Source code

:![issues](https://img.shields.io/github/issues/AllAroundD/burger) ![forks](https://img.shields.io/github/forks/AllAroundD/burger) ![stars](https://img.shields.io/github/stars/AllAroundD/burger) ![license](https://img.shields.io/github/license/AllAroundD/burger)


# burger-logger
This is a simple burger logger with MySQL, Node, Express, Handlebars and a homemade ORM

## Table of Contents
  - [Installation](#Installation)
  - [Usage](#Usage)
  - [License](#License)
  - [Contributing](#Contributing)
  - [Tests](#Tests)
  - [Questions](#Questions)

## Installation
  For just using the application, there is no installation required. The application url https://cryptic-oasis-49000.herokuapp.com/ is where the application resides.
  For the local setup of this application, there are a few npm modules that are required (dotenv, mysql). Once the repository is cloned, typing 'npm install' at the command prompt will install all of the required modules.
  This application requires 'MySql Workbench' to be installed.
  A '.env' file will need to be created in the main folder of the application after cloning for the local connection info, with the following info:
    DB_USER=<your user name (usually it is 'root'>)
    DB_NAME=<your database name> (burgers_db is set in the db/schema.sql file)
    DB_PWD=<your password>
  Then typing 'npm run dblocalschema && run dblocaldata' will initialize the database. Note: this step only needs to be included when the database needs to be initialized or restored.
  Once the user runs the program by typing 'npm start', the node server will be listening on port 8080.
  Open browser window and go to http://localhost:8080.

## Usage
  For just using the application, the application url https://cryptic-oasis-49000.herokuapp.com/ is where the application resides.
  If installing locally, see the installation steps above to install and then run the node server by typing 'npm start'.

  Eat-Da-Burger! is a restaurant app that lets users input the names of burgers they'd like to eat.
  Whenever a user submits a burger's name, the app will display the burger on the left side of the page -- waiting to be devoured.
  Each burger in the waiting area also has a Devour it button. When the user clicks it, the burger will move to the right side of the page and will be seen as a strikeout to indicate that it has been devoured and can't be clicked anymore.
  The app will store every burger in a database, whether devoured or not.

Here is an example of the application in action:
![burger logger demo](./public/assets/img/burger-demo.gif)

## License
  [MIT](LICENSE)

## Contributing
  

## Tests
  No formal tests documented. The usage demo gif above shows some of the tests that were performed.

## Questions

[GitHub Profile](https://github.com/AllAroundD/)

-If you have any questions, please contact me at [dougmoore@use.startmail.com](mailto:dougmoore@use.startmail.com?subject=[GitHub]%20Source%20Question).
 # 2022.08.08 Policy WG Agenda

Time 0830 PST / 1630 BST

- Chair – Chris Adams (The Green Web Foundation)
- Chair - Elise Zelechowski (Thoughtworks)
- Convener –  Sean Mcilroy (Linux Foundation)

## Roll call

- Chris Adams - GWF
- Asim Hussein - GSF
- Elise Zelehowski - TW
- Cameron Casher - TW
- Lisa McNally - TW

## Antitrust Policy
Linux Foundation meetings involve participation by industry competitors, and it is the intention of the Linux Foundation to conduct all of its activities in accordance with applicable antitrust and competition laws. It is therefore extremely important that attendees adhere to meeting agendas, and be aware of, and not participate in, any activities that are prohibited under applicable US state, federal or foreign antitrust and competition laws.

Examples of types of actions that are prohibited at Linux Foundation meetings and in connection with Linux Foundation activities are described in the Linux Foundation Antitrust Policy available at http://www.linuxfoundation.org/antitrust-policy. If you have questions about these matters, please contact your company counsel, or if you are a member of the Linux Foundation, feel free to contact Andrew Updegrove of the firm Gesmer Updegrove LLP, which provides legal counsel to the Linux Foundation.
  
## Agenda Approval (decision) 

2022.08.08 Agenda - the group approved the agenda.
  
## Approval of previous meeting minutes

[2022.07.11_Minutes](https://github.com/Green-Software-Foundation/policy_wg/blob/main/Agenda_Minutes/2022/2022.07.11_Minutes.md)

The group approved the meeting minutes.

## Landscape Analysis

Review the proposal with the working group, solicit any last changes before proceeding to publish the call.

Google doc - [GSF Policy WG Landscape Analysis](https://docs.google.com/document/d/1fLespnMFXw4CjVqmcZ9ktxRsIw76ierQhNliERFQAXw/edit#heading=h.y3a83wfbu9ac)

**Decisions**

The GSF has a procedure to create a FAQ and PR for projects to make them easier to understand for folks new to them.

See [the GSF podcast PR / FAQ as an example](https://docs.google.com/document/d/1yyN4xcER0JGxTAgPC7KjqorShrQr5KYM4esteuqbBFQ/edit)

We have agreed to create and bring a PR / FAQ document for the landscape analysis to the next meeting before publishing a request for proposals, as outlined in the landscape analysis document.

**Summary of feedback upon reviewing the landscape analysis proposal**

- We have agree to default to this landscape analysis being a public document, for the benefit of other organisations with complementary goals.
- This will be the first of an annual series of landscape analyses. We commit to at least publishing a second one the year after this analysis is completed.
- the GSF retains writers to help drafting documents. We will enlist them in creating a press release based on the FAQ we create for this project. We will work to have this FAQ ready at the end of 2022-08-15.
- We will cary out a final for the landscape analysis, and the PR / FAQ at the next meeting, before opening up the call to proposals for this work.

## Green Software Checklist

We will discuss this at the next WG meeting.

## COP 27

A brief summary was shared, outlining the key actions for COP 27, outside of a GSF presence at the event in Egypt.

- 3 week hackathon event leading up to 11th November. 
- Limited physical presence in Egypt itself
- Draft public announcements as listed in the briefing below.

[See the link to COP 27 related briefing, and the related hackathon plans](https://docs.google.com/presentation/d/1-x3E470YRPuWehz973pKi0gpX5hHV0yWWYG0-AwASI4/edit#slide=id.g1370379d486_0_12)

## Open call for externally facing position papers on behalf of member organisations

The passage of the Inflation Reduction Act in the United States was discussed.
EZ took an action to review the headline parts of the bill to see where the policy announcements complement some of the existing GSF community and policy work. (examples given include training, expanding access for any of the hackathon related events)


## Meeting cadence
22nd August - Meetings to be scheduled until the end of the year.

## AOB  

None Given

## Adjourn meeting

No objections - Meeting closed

* [HOW TO COMPLETE THIS TASK]
Each line of the material is to be copied exactly.

* [EXPECTED OUTPUT]
Source code

:![issues](https://img.shields.io/github/issues/AllAroundD/burger) ![forks](https://img.shields.io/github/forks/AllAroundD/burger) ![stars](https://img.shields.io/github/stars/AllAroundD/burger) ![license](https://img.shields.io/github/license/AllAroundD/burger)


# burger-logger
This is a simple burger logger with MySQL, Node, Express, Handlebars and a homemade ORM

## Table of Contents
  - [Installation](#Installation)
  - [Usage](#Usage)
  - [License](#License)
  - [Contributing](#Contributing)
  - [Tests](#Tests)
  - [Questions](#Questions)

## Installation
  For just using the application, there is no installation required. The application url https://cryptic-oasis-49000.herokuapp.com/ is where the application resides.
  For the local setup of this application, there are a few npm modules that are required (dotenv, mysql). Once the repository is cloned, typing 'npm install' at the command prompt will install all of the required modules.
  This application requires 'MySql Workbench' to be installed.
  A '.env' file will need to be created in the main folder of the application after cloning for the local connection info, with the following info:
    DB_USER=<your user name (usually it is 'root'>)
    DB_NAME=<your database name> (burgers_db is set in the db/schema.sql file)
    DB_PWD=<your password>
  Then typing 'npm run dblocalschema && run dblocaldata' will initialize the database. Note: this step only needs to be included when the database needs to be initialized or restored.
  Once the user runs the program by typing 'npm start', the node server will be listening on port 8080.
  Open browser window and go to http://localhost:8080.

## Usage
  For just using the application, the application url https://cryptic-oasis-49000.herokuapp.com/ is where the application resides.
  If installing locally, see the installation steps above to install and then run the node server by typing 'npm start'.

  Eat-Da-Burger! is a restaurant app that lets users input the names of burgers they'd like to eat.
  Whenever a user submits a burger's name, the app will display the burger on the left side of the page -- waiting to be devoured.
  Each burger in the waiting area also has a Devour it button. When the user clicks it, the burger will move to the right side of the page and will be seen as a strikeout to indicate that it has been devoured and can't be clicked anymore.
  The app will store every burger in a database, whether devoured or not.

Here is an example of the application in action:
![burger logger demo](./public/assets/img/burger-demo.gif)

## License
  [MIT](LICENSE)

## Contributing
  

## Tests
  No formal tests documented. The usage demo gif above shows some of the tests that were performed.

## Questions

[GitHub Profile](https://github.com/AllAroundD/)

-If you have any questions, please contact me at [dougmoore@use.startmail.com](mailto:dougmoore@use.startmail.com?subject=[GitHub]%20Source%20Question).
 # 2022.08.08 Policy WG Agenda

Time 0830 PST / 1630 BST

- Chair – Chris Adams (The Green Web Foundation)
- Chair - Elise Zelechowski (Thoughtworks)
- Convener –  Sean Mcilroy (Linux Foundation)

## Roll call

- Chris Adams - GWF
- Asim Hussein - GSF
- Elise Zelehowski - TW
- Cameron Casher - TW
- Lisa McNally - TW

## Antitrust Policy
Linux Foundation meetings involve participation by industry competitors, and it is the intention of the Linux Foundation to conduct all of its activities in accordance with applicable antitrust and competition laws. It is therefore extremely important that attendees adhere to meeting agendas, and be aware of, and not participate in, any activities that are prohibited under applicable US state, federal or foreign antitrust and competition laws.

Examples of types of actions that are prohibited at Linux Foundation meetings and in connection with Linux Foundation activities are described in the Linux Foundation Antitrust Policy available at http://www.linuxfoundation.org/antitrust-policy. If you have questions about these matters, please contact your company counsel, or if you are a member of the Linux Foundation, feel free to contact Andrew Updegrove of the firm Gesmer Updegrove LLP, which provides legal counsel to the Linux Foundation.
  
## Agenda Approval (decision) 

2022.08.08 Agenda - the group approved the agenda.
  
## Approval of previous meeting minutes

[2022.07.11_Minutes](https://github.com/Green-Software-Foundation/policy_wg/blob/main/Agenda_Minutes/2022/2022.07.11_Minutes.md)

The group approved the meeting minutes.

## Landscape Analysis

Review the proposal with the working group, solicit any last changes before proceeding to publish the call.

Google doc - [GSF Policy WG Landscape Analysis](https://docs.google.com/document/d/1fLespnMFXw4CjVqmcZ9ktxRsIw76ierQhNliERFQAXw/edit#heading=h.y3a83wfbu9ac)

**Decisions**

The GSF has a procedure to create a FAQ and PR for projects to make them easier to understand for folks new to them.

See [the GSF podcast PR / FAQ as an example](https://docs.google.com/document/d/1yyN4xcER0JGxTAgPC7KjqorShrQr5KYM4esteuqbBFQ/edit)

We have agreed to create and bring a PR / FAQ document for the landscape analysis to the next meeting before publishing a request for proposals, as outlined in the landscape analysis document.

**Summary of feedback upon reviewing the landscape analysis proposal**

- We have agree to default to this landscape analysis being a public document, for the benefit of other organisations with complementary goals.
- This will be the first of an annual series of landscape analyses. We commit to at least publishing a second one the year after this analysis is completed.
- the GSF retains writers to help drafting documents. We will enlist them in creating a press release based on the FAQ we create for this project. We will work to have this FAQ ready at the end of 2022-08-15.
- We will cary out a final for the landscape analysis, and the PR / FAQ at the next meeting, before opening up the call to proposals for this work.

## Green Software Checklist

We will discuss this at the next WG meeting.

## COP 27

A brief summary was shared, outlining the key actions for COP 27, outside of a GSF presence at the event in Egypt.

- 3 week hackathon event leading up to 11th November. 
- Limited physical presence in Egypt itself
- Draft public announcements as listed in the briefing below.

[See the link to COP 27 related briefing, and the related hackathon plans](https://docs.google.com/presentation/d/1-x3E470YRPuWehz973pKi0gpX5hHV0yWWYG0-AwASI4/edit#slide=id.g1370379d486_0_12)

## Open call for externally facing position papers on behalf of member organisations

The passage of the Inflation Reduction Act in the United States was discussed.
EZ took an action to review the headline parts of the bill to see where the policy announcements complement some of the existing GSF community and policy work. (examples given include training, expanding access for any of the hackathon related events)


## Meeting cadence
22nd August - Meetings to be scheduled until the end of the year.

## AOB  

None Given

## Adjourn meeting

No objections - Meeting closed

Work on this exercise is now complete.